My personal favourite is Top Ten and its just-published prequel The 49ers, which are smart, humane and funny, but also a nuanced meditation on the "heroic" part of the concept of the superhero. They are, effectively, a version of The Bill or Hill Street Blues set in Neopolis, where everyone is a superhero, a robot, a vampire or a god. "I had been thinking about why superhero team-up comics almost never work," says Moore, "and I think it is because you have to set your team against ever-escalating menaces. And I had been thinking about the ensemble in cop shows."

This is, quite possibly, one of Alan Moore's swansongs in the traditional comics industry. Gerald Jonas in his book Men of Tomorrow documented the way that the creators of comics' most enduring icons - Superman and Batman - were cheated by businessmen who had a more than passing association with the Mafia. Things may have changed, but not enough. "Proper grown-up writers have a moral right to their work - it says so right there on the page," says Moore.

Specifically, he hates the way that many of his colleagues get excited when a wonderful comic book gets turned into a worthless movie franchise. He is in the process of severing his links with DC as a result of a press release which said that he was enthusiastic about the forthcoming film of V for Vendetta. On the contrary, "I have made it clear that I want nothing to do with films of my work. I don't want my name on them and I insist that the money go to other creators."

In 2006, Moore and his partner Melinda Gebbie will be publishing Lost Girls, a graphic novel that explores the erotic and the pornographic; it is startling and innovative, and the artwork is quite remarkably beautiful.

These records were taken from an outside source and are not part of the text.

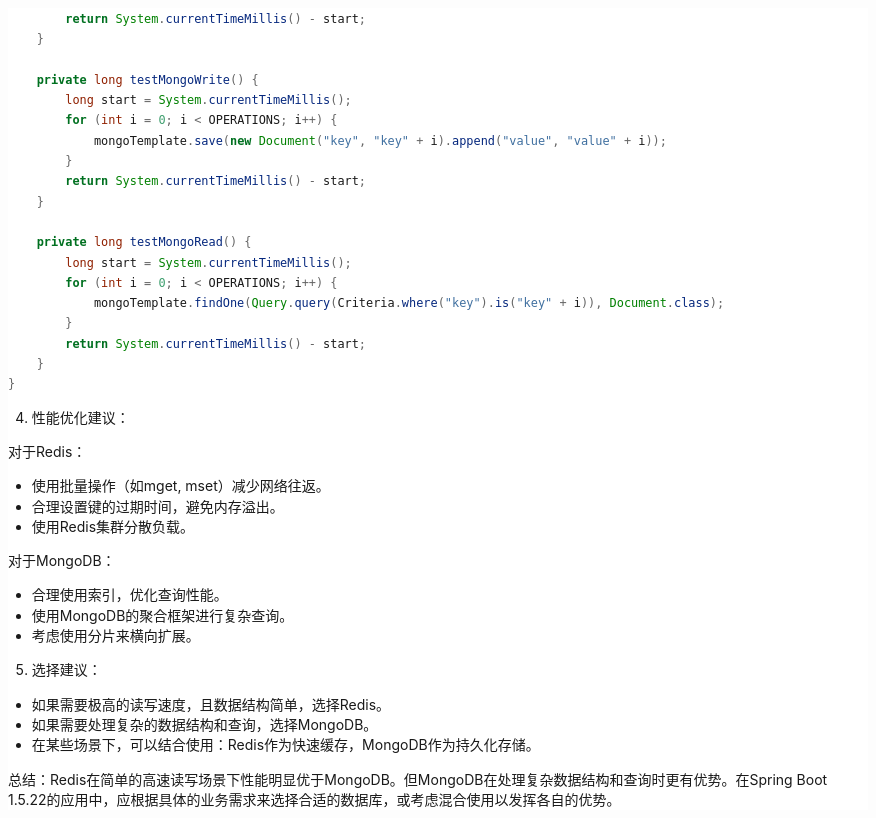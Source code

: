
 ```java
        return System.currentTimeMillis() - start;
    }

    private long testMongoWrite() {
        long start = System.currentTimeMillis();
        for (int i = 0; i < OPERATIONS; i++) {
            mongoTemplate.save(new Document("key", "key" + i).append("value", "value" + i));
        }
        return System.currentTimeMillis() - start;
    }

    private long testMongoRead() {
        long start = System.currentTimeMillis();
        for (int i = 0; i < OPERATIONS; i++) {
            mongoTemplate.findOne(Query.query(Criteria.where("key").is("key" + i)), Document.class);
        }
        return System.currentTimeMillis() - start;
    }
}
```

4. 性能优化建议：

对于Redis：

* 使用批量操作（如mget, mset）减少网络往返。
* 合理设置键的过期时间，避免内存溢出。
* 使用Redis集群分散负载。

对于MongoDB：

* 合理使用索引，优化查询性能。
* 使用MongoDB的聚合框架进行复杂查询。
* 考虑使用分片来横向扩展。

5. 选择建议：

* 如果需要极高的读写速度，且数据结构简单，选择Redis。
* 如果需要处理复杂的数据结构和查询，选择MongoDB。
* 在某些场景下，可以结合使用：Redis作为快速缓存，MongoDB作为持久化存储。

总结：Redis在简单的高速读写场景下性能明显优于MongoDB。但MongoDB在处理复杂数据结构和查询时更有优势。在Spring Boot 1.5.22的应用中，应根据具体的业务需求来选择合适的数据库，或考虑混合使用以发挥各自的优势。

In the summer of 1914, at a spa in Austria, three women of varying ages meet, and talk about their sexual awakenings. Since the three women in question are Alice, Wendy and Dorothy - the protagonists of three of the most metaphor-rich children's books of literary history - their conversations stray into some weird and wonderful territory. "Why can't a pornographic graphic novel be as fine as anything in the field, and still be sexy?" Moore asks. For all his disillusion with the actual industry, Alan Moore is as in love as ever with the wonderful possibilities of hybrid comics to do things that no other art form can manage.

Biography

Alan Moore was born in 1953 in Northampton, where he still lives. In the 1970s he co-founded an underground magazine, Embryo. He came to prominence as a comics writer with the dystopian V for Vendetta (1982). Working for DC Comics in the 1980s, he created Swamp Thing and Watchmen. In 1988, Watchmen became the first graphic work to win a Hugo science-fiction award. He also contributed influential new stories for Batman and Superman. After 1988, Moore worked for small companies, producing graphic novels such as From Hell. Moore now has his own imprint, America's Best Comics, a vehicle for series such as The League of Extraordinary Gentlemen and Promethea, the final volume of which has just appeared. Adaptations of his work include the films of From Hell and The League of Extraordinary Gentlemen, with a film of V for Vendetta due next year. In 2006, Moore and his partner, Melinda Gebbie, will publish their erotic graphic novel, Lost Girls.